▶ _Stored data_
# # # # # # #

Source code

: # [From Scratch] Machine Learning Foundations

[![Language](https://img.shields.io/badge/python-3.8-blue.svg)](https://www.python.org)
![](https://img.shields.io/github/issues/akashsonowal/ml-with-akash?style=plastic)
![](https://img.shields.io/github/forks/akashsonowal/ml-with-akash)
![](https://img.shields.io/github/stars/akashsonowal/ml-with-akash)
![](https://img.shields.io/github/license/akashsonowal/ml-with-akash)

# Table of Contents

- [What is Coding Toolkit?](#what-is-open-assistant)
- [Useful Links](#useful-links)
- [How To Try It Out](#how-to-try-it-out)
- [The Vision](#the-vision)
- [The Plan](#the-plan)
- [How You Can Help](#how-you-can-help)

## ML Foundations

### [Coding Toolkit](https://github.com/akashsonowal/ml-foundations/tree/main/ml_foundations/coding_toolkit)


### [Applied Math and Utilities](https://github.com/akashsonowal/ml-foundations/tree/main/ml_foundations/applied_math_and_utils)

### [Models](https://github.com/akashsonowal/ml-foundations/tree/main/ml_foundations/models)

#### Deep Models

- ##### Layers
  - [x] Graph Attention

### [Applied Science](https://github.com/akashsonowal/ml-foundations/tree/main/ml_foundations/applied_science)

# # # # # # #

▶ _Aim of the task_
However many lines the data holds, return each one exactly.

▶ _Solution to this problem_
Source code

: # [From Scratch] Machine Learning Foundations

[![Language](https://img.shields.io/badge/python-3.8-blue.svg)](https://www.python.org)
![](https://img.shields.io/github/issues/akashsonowal/ml-with-akash?style=plastic)
![](https://img.shields.io/github/forks/akashsonowal/ml-with-akash)
![](https://img.shields.io/github/stars/akashsonowal/ml-with-akash)
![](https://img.shields.io/github/license/akashsonowal/ml-with-akash)

# Table of Contents

- [What is Coding Toolkit?](#what-is-open-assistant)
- [Useful Links](#useful-links)
- [How To Try It Out](#how-to-try-it-out)
- [The Vision](#the-vision)
- [The Plan](#the-plan)
- [How You Can Help](#how-you-can-help)

## ML Foundations

### [Coding Toolkit](https://github.com/akashsonowal/ml-foundations/tree/main/ml_foundations/coding_toolkit)


### [Applied Math and Utilities](https://github.com/akashsonowal/ml-foundations/tree/main/ml_foundations/applied_math_and_utils)

### [Models](https://github.com/akashsonowal/ml-foundations/tree/main/ml_foundations/models)

#### Deep Models

- ##### Layers
  - [x] Graph Attention

### [Applied Science](https://github.com/akashsonowal/ml-foundations/tree/main/ml_foundations/applied_science)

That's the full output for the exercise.